Volume 12, Issue 3 – Fall 2022 | Fiction in Translation

Novels in translation make new means of expression and alternate modes of thought available to readers unfamiliar with the source language. They can, as well, offer readers who are already familiar with the source language new ways of understanding words, ideas, and cultural relationships that they once thought familiar. We hope the essays in this issue will accomplish all these aims.

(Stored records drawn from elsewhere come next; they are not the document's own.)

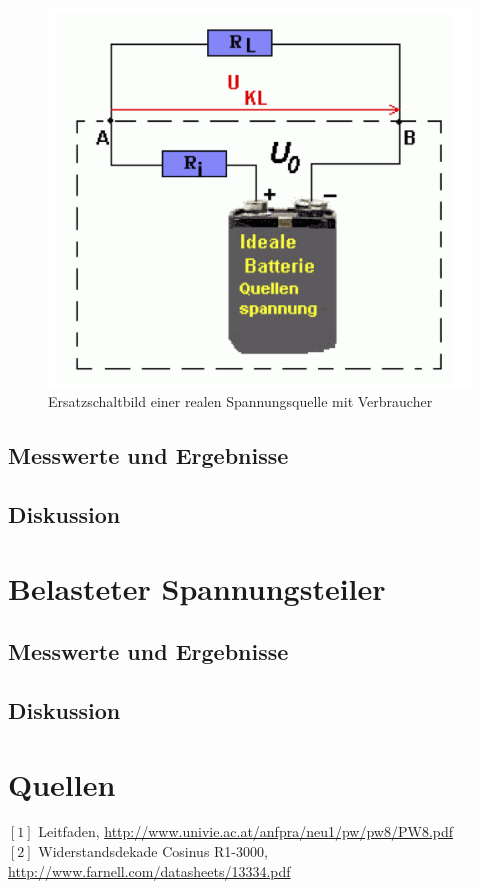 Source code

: \documentclass[12pt,a4paper]{article}
\begin{document}
\begin{multicols}{2}
\begin{figure}[H]
	\centering
	\includegraphics[scale=0.80]{./figure/innenwiderstand_schaltskizze.png}
	\caption{Ersatzschaltbild einer realen Spannungsquelle mit Verbraucher}
	\label{fig:innenwiderstand_schaltskizze}
\end{figure}







\subsection{Messwerte und Ergebnisse}


\subsection{Diskussion}


\section{Belasteter Spannungsteiler}

\subsection{Messwerte und Ergebnisse}


\subsection{Diskussion}



\section{Quellen}
$[1]$ Leitfaden, \url{http://www.univie.ac.at/anfpra/neu1/pw/pw8/PW8.pdf}\\
$[2]$ Widerstandsdekade Cosinus R1-3000, \url{http://www.farnell.com/datasheets/13334.pdf}\\

\end{multicols}
\end{document}
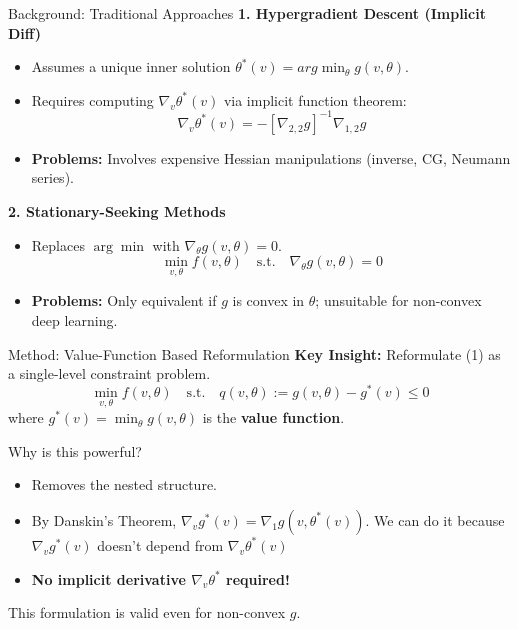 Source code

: \documentclass{beamer}
\begin{document}
\begin{frame}{Background: Traditional Approaches}
    \textbf{1. Hypergradient Descent (Implicit Diff)}
    \begin{itemize}
        \item Assumes a unique inner solution $\theta^*(v)= arg \min_{\theta} g(v, \theta)$.
        \item Requires computing $\nabla_v \theta^*(v)$ via implicit function theorem:
        \begin{equation*}
            \nabla_v \theta^*(v) = - [\nabla_{2,2}g]^{-1} \nabla_{1,2}g
        \end{equation*}
        \item \textbf{Problems:} Involves expensive Hessian manipulations (inverse, CG, Neumann series).
    \end{itemize}
    \vspace{0.3cm}
    \textbf{2. Stationary-Seeking Methods}
    \begin{itemize}
        \item Replaces $\arg\min$ with $\nabla_\theta g(v,\theta)=0$.
        \begin{equation*}
            \min_{v,\theta} f(v,\theta) \quad \text{s.t.} \quad \nabla_\theta g(v,\theta)=0
        \end{equation*}
        \item \textbf{Problems:} Only equivalent if $g$ is convex in $\theta$; unsuitable for non-convex deep learning.
    \end{itemize}
\end{frame}

\begin{frame}{Method: Value-Function Based Reformulation}
    \textbf{Key Insight:} Reformulate (1) as a single-level constraint problem.
    \begin{equation*}
        \min_{v,\theta} f(v,\theta) \quad \text{s.t.} \quad q(v,\theta) := g(v,\theta) - g^*(v) \leq 0
    \end{equation*}
    where $g^*(v) = \min_\theta g(v,\theta)$ is the \textbf{value function}.

    \begin{block}{Why is this powerful?}
        \begin{itemize}
            \item Removes the nested structure.
            \item By Danskin's Theorem, $\nabla_v g^*(v) = \nabla_1 g(v, \theta^*(v))$. We can do it because $\nabla_v g^*(v)$ doesn't depend from $\nabla_v \theta^*(v)$
            \item \textbf{No implicit derivative $\nabla_v\theta^*$ required!}
        \end{itemize}
    \end{block}
    This formulation is valid even for non-convex $g$.
\end{frame}
\end{document}
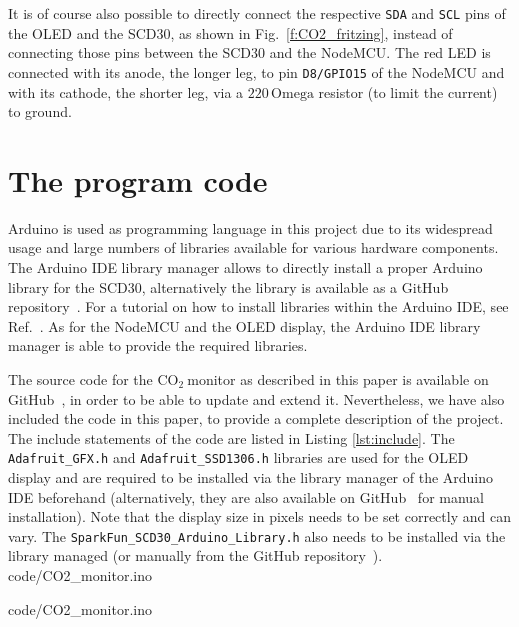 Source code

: \documentclass[12pt,a4paper]{article}
\newcommand{\coo}{\ensuremath{\mathrm{CO_2}~}}
\begin{document}
It is of course also possible to directly connect the respective \texttt{SDA} and \texttt{SCL} pins of the OLED and the SCD30, as shown in Fig.~\ref{f:CO2_fritzing}, instead of connecting those pins between the SCD30 and the NodeMCU. The red LED is connected with its anode, the longer leg, to pin \texttt{D8/GPIO15} of the NodeMCU and with its cathode, the shorter leg, via a $220\,\mathrm{Omega}$ resistor (to limit the current) to ground.  




\section{The program code}\label{s:code}
Arduino is used as programming language in this project due to its widespread usage and large numbers of libraries available for various hardware components. The Arduino IDE library manager allows to directly install a proper Arduino library for the SCD30, alternatively the library is available as a GitHub repository~\cite{SPARKFUN2020}. For a tutorial on how to install libraries within the Arduino IDE, see Ref.~\cite{SPARKFUN2020A}.
As for the NodeMCU and the OLED display, the Arduino IDE library manager is able to provide the required libraries.

The source code for the \coo monitor as described in this paper is available on GitHub~\cite{KOEHN2020}, in order to be able to update and extend it. Nevertheless, we have also included the code in this paper, to provide a complete description of the project. The include statements of the code are listed in Listing \ref{lst:include}. The \texttt{Adafruit\_GFX.h} and \texttt{Adafruit\_SSD1306.h} libraries are used for the OLED display and are required to be installed via the library manager of the Arduino IDE beforehand (alternatively, they are also available on GitHub~\cite{ADAFRUIT2020A} for manual installation). Note that the display size in pixels needs to be set correctly and can vary. The \texttt{SparkFun\_SCD30\_Arduino\_Library.h} also needs to be installed via the library managed (or manually from the GitHub repository~\cite{SPARKFUN2020}).
%
{code/CO2_monitor.ino} 

%
{code/CO2_monitor.ino}
\end{document}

Katharine Hammit’s review of Island of Shattered Dreams explores author Chantal Spitz’s innovative mingling of poetic Mā’ohi soliloquies with morefamiliar narrative strategies to tell a tale of physical and spiritual displacement in contemporary French Polynesia. Hammitt praises translator Jean Anderson, too, for her ability to render the Oceanic voices that Spitz so creatively reclaims from colonial ambitions. Lucy Swanson takes on the recent translation of Fabienne Kanor’s Humus, which imagines the voices of a dozen women who leapt from a slaving ship in 1774, preferring to drown rather than submit to the forced labor and violence prepared for them. Swanson acknowledges Lynn Palermo’s graceful work, which makes this novel available to an Anglophone audience, but is especially sensitive to how Kanor herself translates the silence of the archives. Samuel Martin explores Annie Strayer’s translation of Nobel Prize-Winner Annie Ernaux’s autofiction, Les Années / The Years. He finds a meeting of minds between the two writers, making visible how Strayer alternately embraces and takes distance from Ernaux’s words and syntax to capture the latter’s distinctive means of expression and way of seeing the world. Fittingly, our concluding text is an interview by associate editor Corine Labridy with translator Nathan Dize, which explores the many ways by which translation operates in literature and in life.

It is our hope that reviews and interview alike will suggest new paths for readers seeking to understand the wider French-speaking world and lend encouragement– and perhaps even suggest a few new tricks– to aspiring translators.